[Extracted data entries]
--------------------

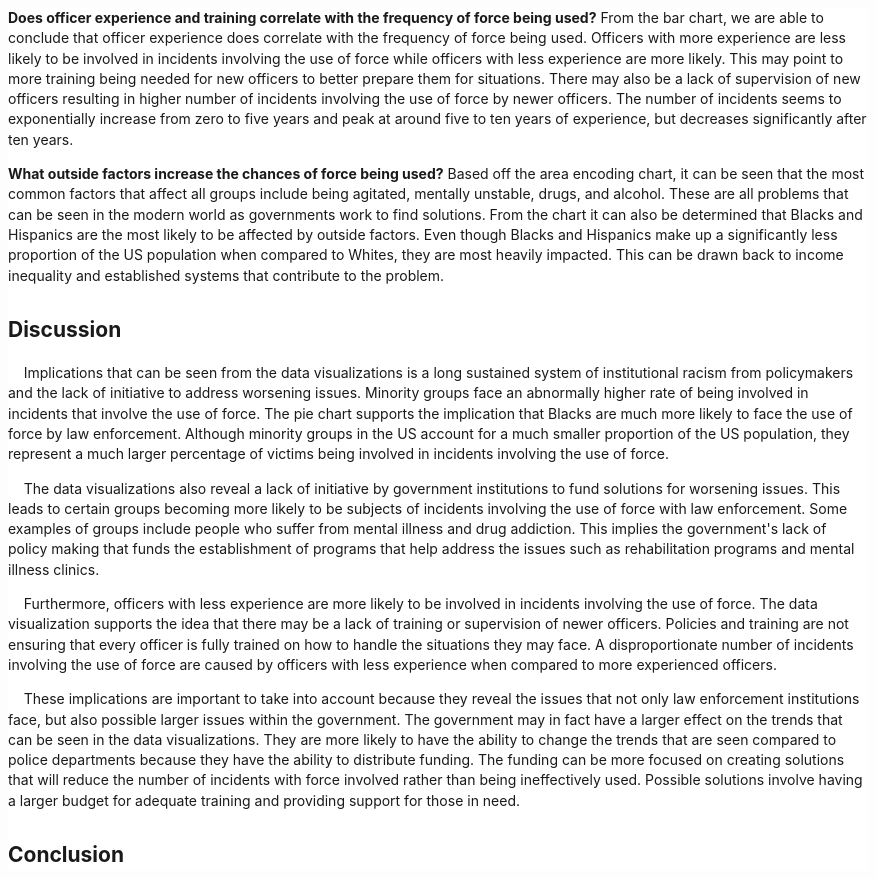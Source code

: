 **Does officer experience and training correlate with the frequency of force being used?** From the bar chart, we are able to conclude that officer experience does correlate with the frequency of force being used. Officers with more experience are less likely to be involved in incidents involving the use of force while officers with less experience are more likely. This may point to more training being needed for new officers to better prepare them for situations. There may also be a lack of supervision of new officers resulting in higher number of incidents involving the use of force by newer officers. The number of incidents seems to exponentially increase from zero to five years and peak at around five to ten years of experience, but decreases significantly after ten years.

**What outside factors increase the chances of force being used?** Based off the area encoding chart, it can be seen that the most common factors that affect all groups include being agitated, mentally unstable, drugs, and alcohol. These are all problems that can be seen in the modern world as governments work to find solutions. From the chart it can also be determined that Blacks and Hispanics are the most likely to be affected by outside factors. Even though Blacks and Hispanics make up a significantly less proportion of the US population when compared to Whites, they are most heavily impacted. This can be drawn back to income inequality and established systems that contribute to the problem.

## Discussion

    Implications that can be seen from the data visualizations is a long sustained system of institutional racism from policymakers and the lack of initiative to address worsening issues. Minority groups face an abnormally higher rate of being involved in incidents that involve the use of force. The pie chart supports the implication that Blacks are much more likely to face the use of force by law enforcement. Although minority groups in the US account for a much smaller proportion of the US population, they represent a much larger percentage of victims being involved in incidents involving the use of force.

    The data visualizations also reveal a lack of initiative by government institutions to fund solutions for worsening issues. This leads to certain groups becoming more likely to be subjects of incidents involving the use of force with law enforcement. Some examples of groups include people who suffer from mental illness and drug addiction. This implies the government's lack of policy making that funds the establishment of programs that help address the issues such as rehabilitation programs and mental illness clinics.

    Furthermore, officers with less experience are more likely to be involved in incidents involving the use of force. The data visualization supports the idea that there may be a lack of training or supervision of newer officers. Policies and training are not ensuring that every officer is fully trained on how to handle the situations they may face. A disproportionate number of incidents involving the use of force are caused by officers with less experience when compared to more experienced officers.

    These implications are important to take into account because they reveal the issues that not only law enforcement institutions face, but also possible larger issues within the government. The government may in fact have a larger effect on the trends that can be seen in the data visualizations. They are more likely to have the ability to change the trends that are seen compared to police departments because they have the ability to distribute funding. The funding can be more focused on creating solutions that will reduce the number of incidents with force involved rather than being ineffectively used. Possible solutions involve having a larger budget for adequate training and providing support for those in need.

## Conclusion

--------------------

**PROBLEM:** Set down exactly the lines from the start of the records through the line containing "after ten years.", both included, and omit the pictures.

**RESPONSE FOR THIS EXERCISE:**
Source code

: **Does officer experience and training correlate with the frequency of force being used?** From the bar chart, we are able to conclude that officer experience does correlate with the frequency of force being used. Officers with more experience are less likely to be involved in incidents involving the use of force while officers with less experience are more likely. This may point to more training being needed for new officers to better prepare them for situations. There may also be a lack of supervision of new officers resulting in higher number of incidents involving the use of force by newer officers. The number of incidents seems to exponentially increase from zero to five years and peak at around five to ten years of experience, but decreases significantly after ten years.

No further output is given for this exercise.